Drive abounds in nice touches. While being hunted by the cops, Gosling’s driver is listening to both the police scanner and a radio broadcast of the Lakers game; unexpectedly, it turns out that there is an essential reason that he’s listening to the Lakers.

This movie contains some extreme violence – violence that is intentionally extreme for its effect.

The cast is excellent, with especially memorable turns by Albert Brooks, Bryan Cranston (Breaking Bad) and Oscar Isaac.

(I admired Refn’s 2008 Bronson, the story of a Britain’s “most dangerous convict” who parlayed a seven-year sentence into 34 years (30 of them in solitary) by repeatedly taking hostages and beating up the SWAT teams that rescue them.   Roger Ebert called Bronson “92 minutes of rage”.)

Drive has been nominated for the Sound Editing Oscar (but is up against some tough competition).

2011 in Movies: the year of the smart action film

SOURCE CODE

These days, explosions and chases in movies have become indicators of dumb and dumber.  But, this year, we’re seeing a welcome rebirth of the smart action film.

Like last year’s Inception Source Code, The Adjustment Bureau, Drive and even Hannah, brought some originality to the genre.  Drive was the most visually interesting, but Source Code combined great production values with a great hook in Ben Ripley’s screenplay:  Supersoldier Jake Gyllenhaal can inhabit the brain of a terrorism victim for the same 8 minutes – over and over again.  Each time, he has 8 minutes to seek more clues. Can he build the clues into a solution and prevent the terrorist atrocity?

The smart action movie: a welcome trend, indeed.

13 Assassins: a cut above

Director Takeshi Miike’s take on the samurai movie is the best contribution to the genre since Kurosawa.  Brilliantly staged and photographed, this is one of the best recent action films in any language or setting.

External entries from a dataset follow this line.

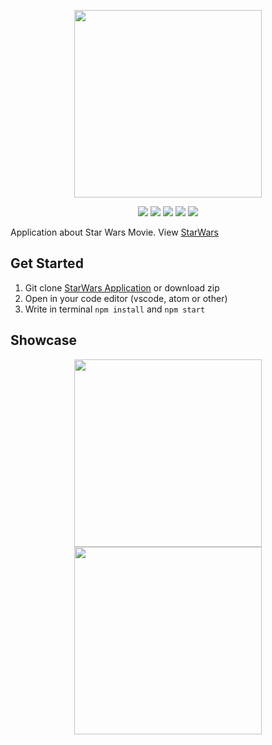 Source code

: <p align="center">
  <img width="300" height="300" src="https://user-images.githubusercontent.com/29118699/72728606-54c24980-3bc0-11ea-9b32-dd0dda6f0da8.png">
</p>

<p align="center">
<img src="https://img.shields.io/badge/react-16.10.2-blue">
<img src="https://img.shields.io/badge/axios-0.19.0-brightgreen">
<img src="https://img.shields.io/badge/react_dom-16.10.2-yellow">
<img src="https://img.shields.io/badge/antd-3.26.0-purple">
<img src="https://img.shields.io/badge/react_redux-7.1.1-orange">
</p>

Application about Star Wars Movie. View [StarWars](https://starwarsseries.netlify.com/)

## Get Started
 1. Git clone [StarWars Application](https://github.com/nithahuwaida/TheStarWars-Web.git) or download zip
 2. Open in your code editor (vscode, atom or other)
 3. Write in terminal ``npm install`` and ``npm start``

## Showcase
<p align="center">
  <img width="300" height="300" src="https://user-images.githubusercontent.com/29118699/72728583-4b38e180-3bc0-11ea-9cb6-bd3fcd739d01.PNG">
  <img width="300" height="300" src="https://user-images.githubusercontent.com/29118699/72728584-4bd17800-3bc0-11ea-8c4b-31749c8d2565.PNG">
</p> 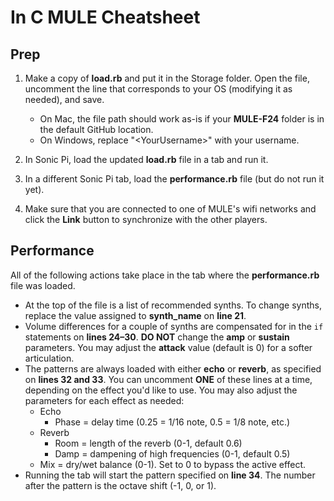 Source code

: # In C MULE Cheatsheet

## Prep

1. Make a copy of **load.rb** and put it in the Storage folder. Open the file, uncomment the line that corresponds to your OS (modifying it as needed), and save.

	- On Mac, the file path should work as-is if your **MULE-F24** folder is in the default GitHub location.
	- On Windows, replace "\<YourUsername\>" with your username.

2. In Sonic Pi, load the updated **load.rb** file in a tab and run it.
3. In a different Sonic Pi tab, load the **performance.rb** file (but do not run it yet).
4. Make sure that you are connected to one of MULE's wifi networks and click the **Link** button to synchronize with the other players.

## Performance

All of the following actions take place in the tab where the **performance.rb** file was loaded.

- At the top of the file is a list of recommended synths. To change synths, replace the value assigned to **synth_name** on **line 21**.
- Volume differences for a couple of synths are compensated for in the `if` statements on **lines 24–30**. **DO NOT** change the **amp** or **sustain** parameters. You may adjust the **attack** value (default is 0) for a softer articulation.
- The patterns are always loaded with either **echo** or **reverb**, as specified on **lines 32 and 33**. You can uncomment **ONE** of these lines at a time, depending on the effect you'd like to use. You may also adjust the parameters for each effect as needed:
	- Echo
		- Phase = delay time (0.25 = 1/16 note, 0.5 = 1/8 note, etc.)
	- Reverb
		- Room = length of the reverb (0-1, default 0.6)
		- Damp = dampening of high frequencies (0-1, default 0.5)
	- Mix = dry/wet balance (0-1). Set to 0 to bypass the active effect.
- Running the tab will start the pattern specified on **line 34**. The number after the pattern is the octave shift (-1, 0, or 1).
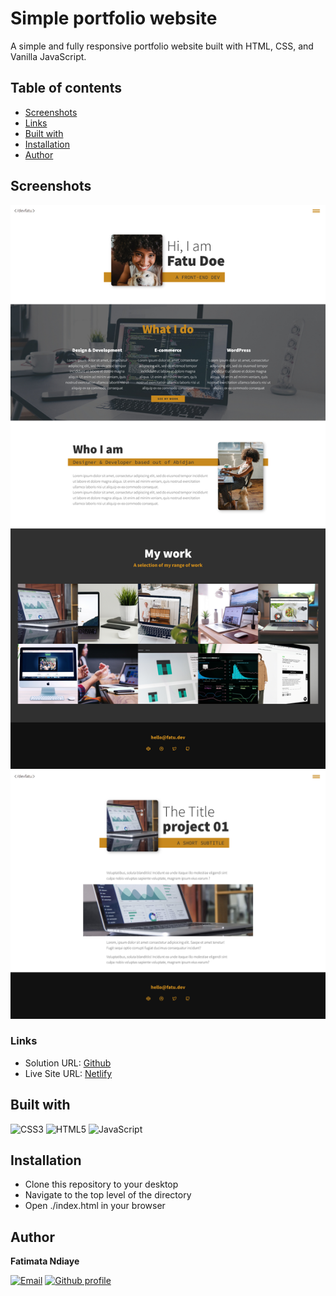 # Simple portfolio website
A simple and fully responsive portfolio website built with HTML, CSS, and Vanilla JavaScript. 

## Table of contents

- [Screenshots](#screenshots)
- [Links](#links)
- [Built with](#built-with)
- [Installation](#installation)
- [Author](#author)

## Screenshots
![Homepage](./img/homepage-screenshot.png)
![Portfolio Item](./img/item-screenshot.png)

### Links

- Solution URL: [Github](https://github.com/fatima-xs/devfatu-portfolio-website)
- Live Site URL: [Netlify](https://devfatu-portfolio-fatima.netlify.app/)

## Built with
![CSS3](https://img.shields.io/badge/css3-%231572B6.svg?style=flat&logo=css3&logoColor=white) 
![HTML5](https://img.shields.io/badge/html5-%23E34F26.svg?style=flat&logo=html5&logoColor=white) 
![JavaScript](https://img.shields.io/badge/javascript-%23323330.svg?style=flat&logo=javascript&logoColor=%23F7DF1E) 
## Installation
- Clone this repository to your desktop
- Navigate to the top level of the directory
- Open ./index.html in your browser

## Author
**Fatimata Ndiaye**

[![Email](https://img.shields.io/badge/-Gmail-c14438?style=flat&logo=Gmail&logoColor=white)](mailto:fatimanndiaye@gmail.com)
[![Github profile](https://img.shields.io/badge/-Github-343a40?style=flat&logo=github&logoColor=white)](https://github.com/fatima-xs)




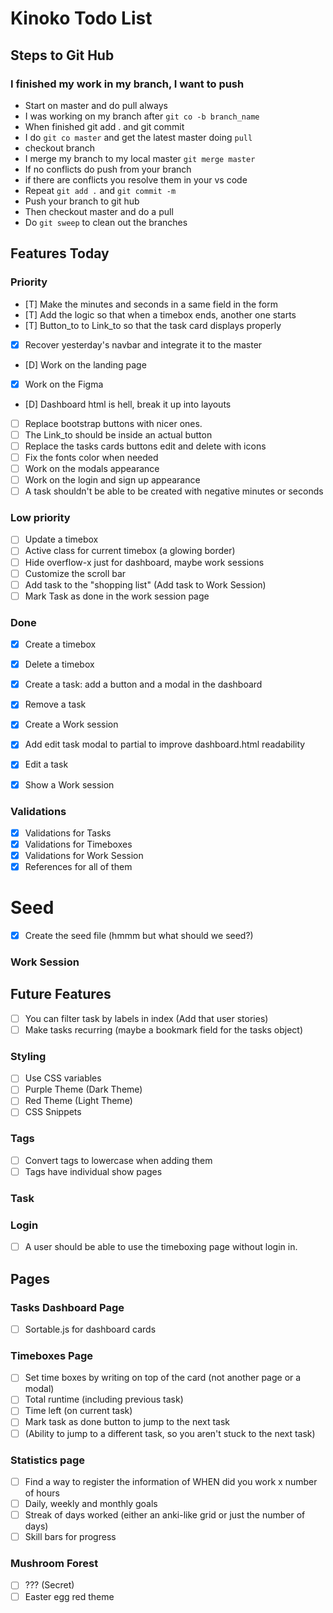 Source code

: # Kinoko Todo List

## Steps to Git Hub

### I finished my work in my branch, I want to push
- Start on master and do pull always
- I was working on my branch after `git co -b branch_name`
- When finished git add . and git commit
- I do `git co master` and get the latest master doing `pull`
- checkout branch
- I merge my branch to my local master `git merge master`
- If no conflicts do push from your branch
- if there are conflicts you resolve them in your vs code
- Repeat `git add .` and `git commit -m`
- Push your branch to git hub
- Then checkout master and do a pull
- Do `git sweep` to clean out the branches

## Features Today

### Priority
- [T] Make the minutes and seconds in a same field in the form
- [T] Add the logic so that when a timebox ends, another one starts
- [T] Button_to to Link_to so that the task card displays properly
- [X] Recover yesterday's navbar and integrate it to the master
- [D] Work on the landing page
- [X] Work on the Figma
- [D] Dashboard html is hell, break it up into layouts
- [ ] Replace bootstrap buttons with nicer ones.
- [ ] The Link_to should be inside an actual button
- [ ] Replace the tasks cards buttons edit and delete with icons
- [ ] Fix the fonts color when needed
- [ ] Work on the modals appearance
- [ ] Work on the login and sign up appearance
- [ ] A task shouldn't be able to be created with negative minutes or seconds

### Low priority
- [ ] Update a timebox
- [ ] Active class for current timebox (a glowing border)
- [ ] Hide overflow-x just for dashboard, maybe work sessions
- [ ] Customize the scroll bar
- [ ] Add task to the "shopping list" (Add task to Work Session)
- [ ] Mark Task as done in the work session page

### Done
- [X] Create a timebox
- [X] Delete a timebox
- [X] Create a task: add a button and a modal in the dashboard
- [X] Remove a task
- [X] Create a Work session
- [x] Add edit task modal to partial to improve dashboard.html readability
- [X] Edit a task
- [X] Show a Work session


### Validations
- [X] Validations for Tasks
- [X] Validations for Timeboxes
- [X] Validations for Work Session
- [X] References for all of them

# Seed
- [x] Create the seed file (hmmm but what should we seed?)

### Work Session

## Future Features
- [ ] You can filter task by labels in index (Add that user stories)
- [ ] Make tasks recurring (maybe a bookmark field for the tasks object)

### Styling
- [ ] Use CSS variables
- [ ] Purple Theme (Dark Theme)
- [ ] Red Theme (Light Theme)
- [ ] CSS Snippets

### Tags
- [ ] Convert tags to lowercase when adding them
- [ ] Tags have individual show pages

### Task

### Login
- [ ] A user should be able to use the timeboxing page without login in.

## Pages

### Tasks Dashboard Page
- [ ] Sortable.js for dashboard cards


### Timeboxes Page
- [ ] Set time boxes by writing on top of the card (not another page or a modal)
- [ ] Total runtime (including previous task)
- [ ] Time left (on current task)
- [ ] Mark task as done button to jump to the next task
- [ ] (Ability to jump to a different task, so you aren't stuck to the next task)

### Statistics page
- [ ] Find a way to register the information of WHEN did you work x number of hours
- [ ] Daily, weekly and monthly goals
- [ ] Streak of days worked (either an anki-like grid or just the number of days)
- [ ] Skill bars for progress

### Mushroom Forest
- [ ] ??? (Secret)
- [ ] Easter egg red theme
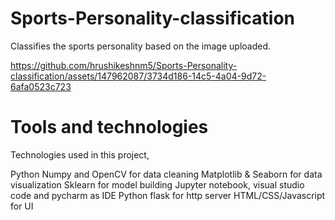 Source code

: # Sports-Personality-classification
Classifies the sports personality based on the image uploaded.

https://github.com/hrushikeshnm5/Sports-Personality-classification/assets/147962087/3734d186-14c5-4a04-9d72-6afa0523c723

# Tools and technologies
Technologies used in this project,

Python
Numpy and OpenCV for data cleaning
Matplotlib & Seaborn for data visualization
Sklearn for model building
Jupyter notebook, visual studio code and pycharm as IDE
Python flask for http server
HTML/CSS/Javascript for UI
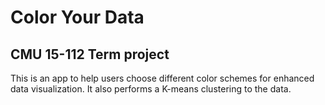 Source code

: # Color Your Data
## CMU 15-112 Term project

This is an app to help users choose different color schemes for enhanced data visualization. It also performs a K-means clustering to the data.
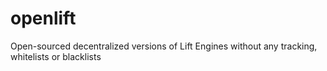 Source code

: # openlift
Open-sourced decentralized versions of Lift Engines without any tracking, whitelists or blacklists
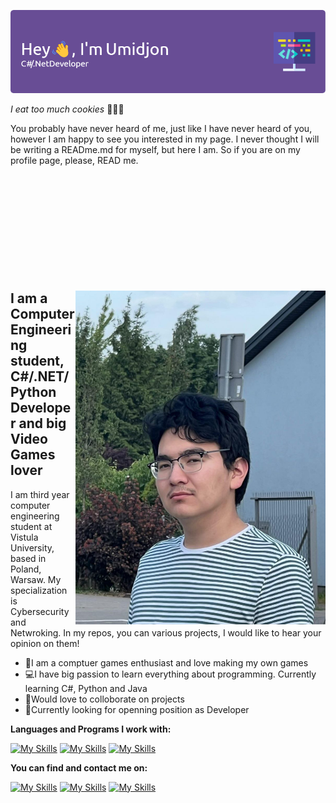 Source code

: ![Header](./github-header-image.png)

_I eat too much cookies_ 🍪🍪🍪

You probably have never heard of me, just like I have never heard of you, however I am happy to see you interested in my page.
I never thought I will be writing a READme.md for myself, but here I am. So if you are on my profile page, please, READ me.  
  

<div style="margin-top: 200px;">
    <img align="right" width="400" src="./photo_2023-10-13_17-47-31.jpg" />
</div>
<h2>I am a Computer Engineering student, C#/.NET/Python Developer and big Video Games lover</h2>
I am third year computer engineering student at Vistula University, based in Poland, Warsaw. My specialization is Cybersecurity and Netwroking. In my repos, you can various projects, I would like to hear your opinion on them!
 
- 👾I am a comptuer games enthusiast and love making my own games
- 💻I have big passion to learn everything about programming. Currently learning C#, Python and Java
- 🙌Would love to colloborate on projects
- 💼Currently looking for openning position as Developer

<strong>Languages and Programs I work with:</strong>

[![My Skills](https://skillicons.dev/icons?i=cs,python,cpp,dotnet)](https://skillicons.dev)
[![My Skills](https://skillicons.dev/icons?i=java,html,css,unity,unreal)](https://skillicons.dev)
[![My Skills](https://skillicons.dev/icons?i=git,idea,visualstudio,vscode)](https://skillicons.dev)

<strong>You can find and contact me on:</strong>

[![My Skills](https://skillicons.dev/icons?i=linkedin)](https://www.linkedin.com/in/umidjonkhodjamov/)
[![My Skills](https://skillicons.dev/icons?i=github)]((https://github.com/CookieLoverDev))
[![My Skills](https://skillicons.dev/icons?i=instagram)](https://www.instagram.com/umido_khodzima/)
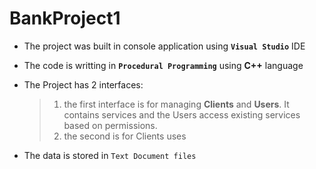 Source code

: # BankProject1

+ The project was built in console application using **`Visual Studio`** IDE

+ The code is writting in **`Procedural Programming`** using **C++** language

+ The Project has 2 interfaces:
  >1. the first interface is for managing **Clients** and **Users**. It contains services and the Users access existing services based on permissions.
  >2. the second is for Clients uses
   

+ The data is stored in `Text Document files`

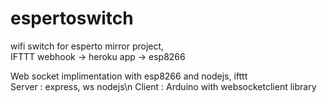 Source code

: # espertoswitch
wifi switch for esperto mirror project,<br/>
IFTTT webhook -> heroku app -> esp8266<br/>

Web socket implimentation with esp8266 and nodejs, ifttt <br/>
Server : express, ws nodejs\n
Client : Arduino with websocketclient library
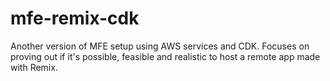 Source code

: # mfe-remix-cdk
Another version of MFE setup using AWS services and CDK. Focuses on proving out if it's possible, feasible and realistic to host a remote app made with Remix.
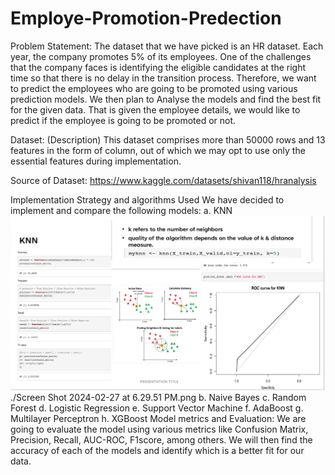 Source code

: # Employe-Promotion-Predection

Problem Statement:
The dataset that we have picked is an HR dataset. Each year, the company promotes 5% of its employees. One of the challenges that the company faces is identifying the eligible candidates at the right time so that there is no delay in the transition process.
Therefore, we want to predict the employees who are going to be promoted using various prediction models. We then plan to Analyse the models and find the best fit for the given data. That is given the employee details, we would like to predict if the employee is going to be promoted or not.


Dataset: (Description)
This dataset comprises more than 50000 rows and 13 features in the form of column, out of which we may opt to use only the essential features during implementation.


Source of Dataset: https://www.kaggle.com/datasets/shivan118/hranalysis

Implementation Strategy and algorithms Used
We have decided to implement and compare the following models:
a. KNN
![Image Alt Text](https://github.com/sumanth2727/Employe-Promotion-Predection/blob/main/Screen%20Shot%202024-02-27%20at%206.29.51%20PM.png)
./Screen Shot 2024-02-27 at 6.29.51 PM.png
b. Naive Bayes
c. Random Forest
d. Logistic Regression
e. Support Vector Machine
f. AdaBoost
g. Multilayer Perceptron
h. XGBoost
Model metrics and Evaluation:
We are going to evaluate the model using various metrics like Confusion Matrix, Precision, Recall, AUC-ROC, F1score, among others.
We will then find the accuracy of each of the models and identify which is a better fit for our data.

It’s a familiar set-up: an honorable samurai must assemble and lead a team of thirteen to kill a psychotically sadistic noble.  But first they must hack their way through the bad guy’s 200 bodyguards.  What sets 13 Assassins apart is the inventively booby-trapped town and the frenzied pace of the climactic battle.  It even has exploding boars!

Kôji Yakusho, a veteran with 72 acting credits, gives an impressive performance as the lead assassin.  You may remember him from Shall We Dance? or Babel.